▶ [WHAT IS EXPECTED] Filter the listing below, keeping only the lines with the word "this".

▶ [PROVIDED MATERIAL]
##############################

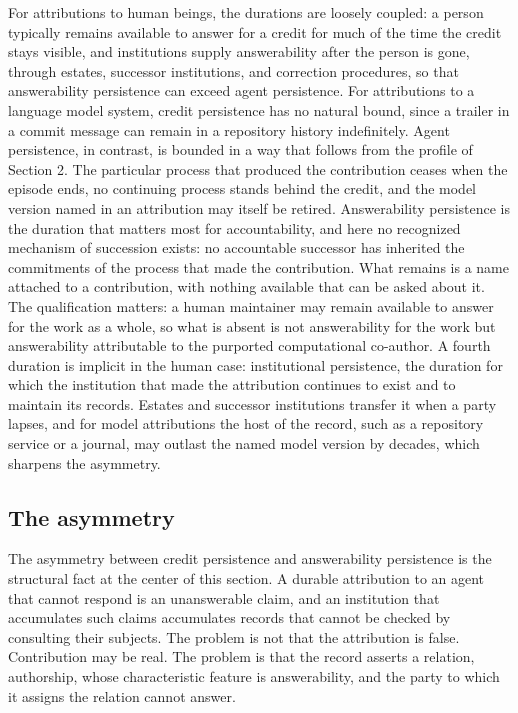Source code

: \documentclass[12pt]{article}
\theoremstyle{definition}
\theoremstyle{plain}
\begin{document}
For attributions to human beings, the durations are loosely coupled: a person typically remains available to answer for a credit for much of the time the credit stays visible, and institutions supply answerability after the person is gone, through estates, successor institutions, and correction procedures, so that answerability persistence can exceed agent persistence. For attributions to a language model system, credit persistence has no natural bound, since a trailer in a commit message can remain in a repository history indefinitely. Agent persistence, in contrast, is bounded in a way that follows from the profile of Section 2. The particular process that produced the contribution ceases when the episode ends, no continuing process stands behind the credit, and the model version named in an attribution may itself be retired. Answerability persistence is the duration that matters most for accountability, and here no recognized mechanism of succession exists: no accountable successor has inherited the commitments of the process that made the contribution. What remains is a name attached to a contribution, with nothing available that can be asked about it. The qualification matters: a human maintainer may remain available to answer for the work as a whole, so what is absent is not answerability for the work but answerability attributable to the purported computational co-author. A fourth duration is implicit in the human case: institutional persistence, the duration for which the institution that made the attribution continues to exist and to maintain its records. Estates and successor institutions transfer it when a party lapses, and for model attributions the host of the record, such as a repository service or a journal, may outlast the named model version by decades, which sharpens the asymmetry.

\subsection{The asymmetry}

The asymmetry between credit persistence and answerability persistence is the structural fact at the center of this section. A durable attribution to an agent that cannot respond is an unanswerable claim, and an institution that accumulates such claims accumulates records that cannot be checked by consulting their subjects. The problem is not that the attribution is false. Contribution may be real. The problem is that the record asserts a relation, authorship, whose characteristic feature is answerability, and the party to which it assigns the relation cannot answer.
\end{document}
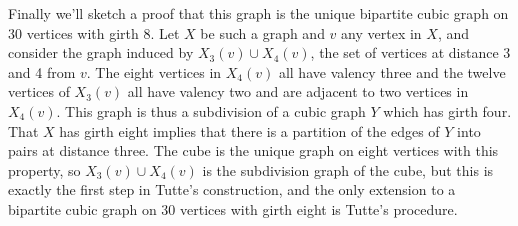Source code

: Finally we'll sketch a proof that this graph is the unique bipartite cubic graph on 30 vertices with girth 8.  Let $X$ be such a graph and $v$ any vertex in $X$, and consider the graph induced by $X_3(v)\cup X_4(v)$, the set of vertices at distance 3 and 4 from $v$.  The eight vertices in $X_4(v)$ all have valency three and the twelve vertices of $X_3(v)$ all have valency two and are adjacent to two vertices in $X_4(v)$.  This graph is thus a subdivision of a cubic graph $Y$ which has girth  four.  That $X$ has girth eight implies that there is a partition of the edges of $Y$ into pairs at distance three.  The cube is the unique graph on eight vertices with this property, so $X_3(v)\cup X_4(v)$ is the subdivision graph of the cube, but this is exactly the first step in Tutte's construction, and the only extension to a bipartite cubic graph on 30 vertices with girth eight is Tutte's procedure.


\ifdraft


\fi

##############################

▶ [OUTPUT OF THE EXERCISE]
The asymmetry between credit persistence and answerability persistence is the structural fact at the center of this section. A durable attribution to an agent that cannot respond is an unanswerable claim, and an institution that accumulates such claims accumulates records that cannot be checked by consulting their subjects. The problem is not that the attribution is false. Contribution may be real. The problem is that the record asserts a relation, authorship, whose characteristic feature is answerability, and the party to which it assigns the relation cannot answer.
: Finally we'll sketch a proof that this graph is the unique bipartite cubic graph on 30 vertices with girth 8.  Let $X$ be such a graph and $v$ any vertex in $X$, and consider the graph induced by $X_3(v)\cup X_4(v)$, the set of vertices at distance 3 and 4 from $v$.  The eight vertices in $X_4(v)$ all have valency three and the twelve vertices of $X_3(v)$ all have valency two and are adjacent to two vertices in $X_4(v)$.  This graph is thus a subdivision of a cubic graph $Y$ which has girth  four.  That $X$ has girth eight implies that there is a partition of the edges of $Y$ into pairs at distance three.  The cube is the unique graph on eight vertices with this property, so $X_3(v)\cup X_4(v)$ is the subdivision graph of the cube, but this is exactly the first step in Tutte's construction, and the only extension to a bipartite cubic graph on 30 vertices with girth eight is Tutte's procedure.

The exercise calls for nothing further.